RE: NAND Flash is A BAD THING
From supporting various Palm, Sony and Handspring devices over the years I can say that it happens quite often. On average I used to get about 2-3 reported cases per month at my old work where people lost everything because their batteries died.
NAND flash is definitely a step in the right direction.
RE: NAND Flash is A BAD THING
So, T3@ $350 + ~$50 for a 512mb SD =$400 + tax. You get a cradle, voice recorder etc too in that bundle.
OR
you can spend $450 for a T5 & cradle and have LESS storage space and an inherently buggier, less elegant handheld.
I paid $300 for my last T3. I then snagged a 512mb SD and a 256mb USB flash drive. I have far, far greater functionality than a T5 with oodles more storage space. And I find a keychain drive easier to carry than the T5's proprietary USB cable.
(For what it's worth, drive mode would at least make partial sense on a mini-USB equipped Palm that had a large SD card inserted into it).
RE: NAND Flash is A BAD THING
Amen! I just had to hard reset on Friday and could not get back to the PC to restore for two days...

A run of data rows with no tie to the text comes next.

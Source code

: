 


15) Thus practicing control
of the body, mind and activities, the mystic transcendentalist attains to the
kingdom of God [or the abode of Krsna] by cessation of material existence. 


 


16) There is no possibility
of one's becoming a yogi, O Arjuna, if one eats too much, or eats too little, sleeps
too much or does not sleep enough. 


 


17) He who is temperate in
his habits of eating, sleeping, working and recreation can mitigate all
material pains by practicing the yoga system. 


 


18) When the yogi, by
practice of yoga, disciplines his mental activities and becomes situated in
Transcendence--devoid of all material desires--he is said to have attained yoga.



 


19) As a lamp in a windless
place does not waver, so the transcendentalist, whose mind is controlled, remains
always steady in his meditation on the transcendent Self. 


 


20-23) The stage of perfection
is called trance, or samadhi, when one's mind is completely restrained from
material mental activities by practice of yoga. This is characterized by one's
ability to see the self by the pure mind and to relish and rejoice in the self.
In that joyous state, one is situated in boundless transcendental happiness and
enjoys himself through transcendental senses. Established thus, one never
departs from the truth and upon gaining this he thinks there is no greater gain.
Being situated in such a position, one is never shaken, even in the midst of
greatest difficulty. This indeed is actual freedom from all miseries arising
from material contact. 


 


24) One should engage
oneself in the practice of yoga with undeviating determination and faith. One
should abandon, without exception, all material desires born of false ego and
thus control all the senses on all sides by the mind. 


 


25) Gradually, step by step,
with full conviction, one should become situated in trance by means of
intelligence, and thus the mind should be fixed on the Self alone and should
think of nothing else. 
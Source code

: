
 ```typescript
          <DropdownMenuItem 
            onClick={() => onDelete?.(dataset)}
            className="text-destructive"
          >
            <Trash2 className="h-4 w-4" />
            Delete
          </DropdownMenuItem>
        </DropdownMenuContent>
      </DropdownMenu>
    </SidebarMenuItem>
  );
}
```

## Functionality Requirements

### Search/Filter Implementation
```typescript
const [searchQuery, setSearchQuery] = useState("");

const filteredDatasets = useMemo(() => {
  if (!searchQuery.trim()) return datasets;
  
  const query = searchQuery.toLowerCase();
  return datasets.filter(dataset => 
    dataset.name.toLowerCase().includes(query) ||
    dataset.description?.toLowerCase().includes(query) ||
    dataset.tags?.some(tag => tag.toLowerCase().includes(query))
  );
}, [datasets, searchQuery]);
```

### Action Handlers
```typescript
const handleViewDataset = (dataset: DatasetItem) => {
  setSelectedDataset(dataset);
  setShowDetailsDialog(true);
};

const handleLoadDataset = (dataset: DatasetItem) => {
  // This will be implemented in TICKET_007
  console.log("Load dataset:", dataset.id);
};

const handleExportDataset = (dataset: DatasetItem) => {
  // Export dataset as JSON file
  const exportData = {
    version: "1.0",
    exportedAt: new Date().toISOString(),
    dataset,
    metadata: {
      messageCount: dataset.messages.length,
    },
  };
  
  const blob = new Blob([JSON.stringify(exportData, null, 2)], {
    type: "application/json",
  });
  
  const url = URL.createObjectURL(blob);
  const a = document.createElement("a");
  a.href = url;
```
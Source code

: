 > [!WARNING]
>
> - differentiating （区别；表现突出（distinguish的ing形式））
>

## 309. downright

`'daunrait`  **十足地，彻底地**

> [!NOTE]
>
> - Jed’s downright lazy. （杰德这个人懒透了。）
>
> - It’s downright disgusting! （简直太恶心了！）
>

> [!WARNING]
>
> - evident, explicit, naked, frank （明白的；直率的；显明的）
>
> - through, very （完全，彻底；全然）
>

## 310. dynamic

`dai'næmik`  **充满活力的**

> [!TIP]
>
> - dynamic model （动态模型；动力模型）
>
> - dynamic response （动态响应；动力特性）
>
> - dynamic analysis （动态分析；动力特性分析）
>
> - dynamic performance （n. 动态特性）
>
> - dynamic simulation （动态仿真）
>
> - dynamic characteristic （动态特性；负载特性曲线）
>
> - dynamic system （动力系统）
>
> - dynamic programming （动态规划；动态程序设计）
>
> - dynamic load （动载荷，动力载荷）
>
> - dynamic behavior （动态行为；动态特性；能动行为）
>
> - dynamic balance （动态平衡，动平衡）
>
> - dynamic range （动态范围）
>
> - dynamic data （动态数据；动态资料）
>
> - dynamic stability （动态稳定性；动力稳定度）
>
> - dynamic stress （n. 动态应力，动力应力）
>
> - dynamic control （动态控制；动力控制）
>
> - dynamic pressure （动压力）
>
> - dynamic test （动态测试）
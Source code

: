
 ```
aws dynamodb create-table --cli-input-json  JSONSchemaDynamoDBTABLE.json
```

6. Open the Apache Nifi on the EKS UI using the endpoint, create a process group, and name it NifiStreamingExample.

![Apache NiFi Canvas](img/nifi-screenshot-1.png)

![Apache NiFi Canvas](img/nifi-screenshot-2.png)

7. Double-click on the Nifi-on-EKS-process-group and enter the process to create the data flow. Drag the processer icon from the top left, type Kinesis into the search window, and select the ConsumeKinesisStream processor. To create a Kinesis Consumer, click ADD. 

NAND Flash can be a Good Thing
RE: NAND Flash is A BAD THING
-NAND flash is relatively cheap. NOR flash is more expensive, but supports XIP (execute-in-place), which is what Palms have historically always done. So leaping to supporting NAND flash opens the door to potentially cheaper, larger storage under the covers. This is a good thing. If you look at how much memory is in the T5, they aren't ridiculously overcharging you for the memory you get, if it were NOR flash, the price would be much higher.
-HOWEVER, the way this is implemented in the T5 and the Treo 650 is more than a little bogus. The explanation in the link is mostly correct, if a little incomplete; there's a 10 meg DB cache on the T5 which gets filled whenever you run an application or open a database (they're functionally the same thing). It is equivalent to loading an app from your hard drive into RAM, with a similar performance penalty. But this completely changes the way you write some applications, including the one I'm currently working on. Just _opening_ a DB causes it to be loaded into the cache, whereas with older Palms no movement takes place whatsoever. For any apps with largish DBs, this creates a perceptible slowdown, which we Palm people aren't used to. Worse, there is a significant weirdness with DBs that have very small records; the OS apparently pads small records to make them easier to manipulate in chunks in and out of NAND flash. This is not cool at all; in one bad case, one of my DBs ballooned from 2 meg to 14 meg because of this padding. And there's nothing you can do about it, as far as I can tell.
So in short, it all depends on the kinds of apps you want to run, but this is a pretty significant change, and is not a universally good thing. Think of it as bolting an SD card onto your Palm under the covers, and forcing your main storage to mirror it. Your storage gets cheaper and bigger, but slower too.
RE: NAND Flash is A BAD THING
-NAND flash is relatively cheap. NOR flash is more expensive, but supports XIP (execute-in-place), which is what Palms have historically always done. So leaping to supporting NAND flash opens the door to potentially cheaper, larger storage under the covers. This is a good thing. If you look at how much memory is in the T5, they aren't ridiculously overcharging you for the memory you get, if it were NOR flash, the price would be much higher.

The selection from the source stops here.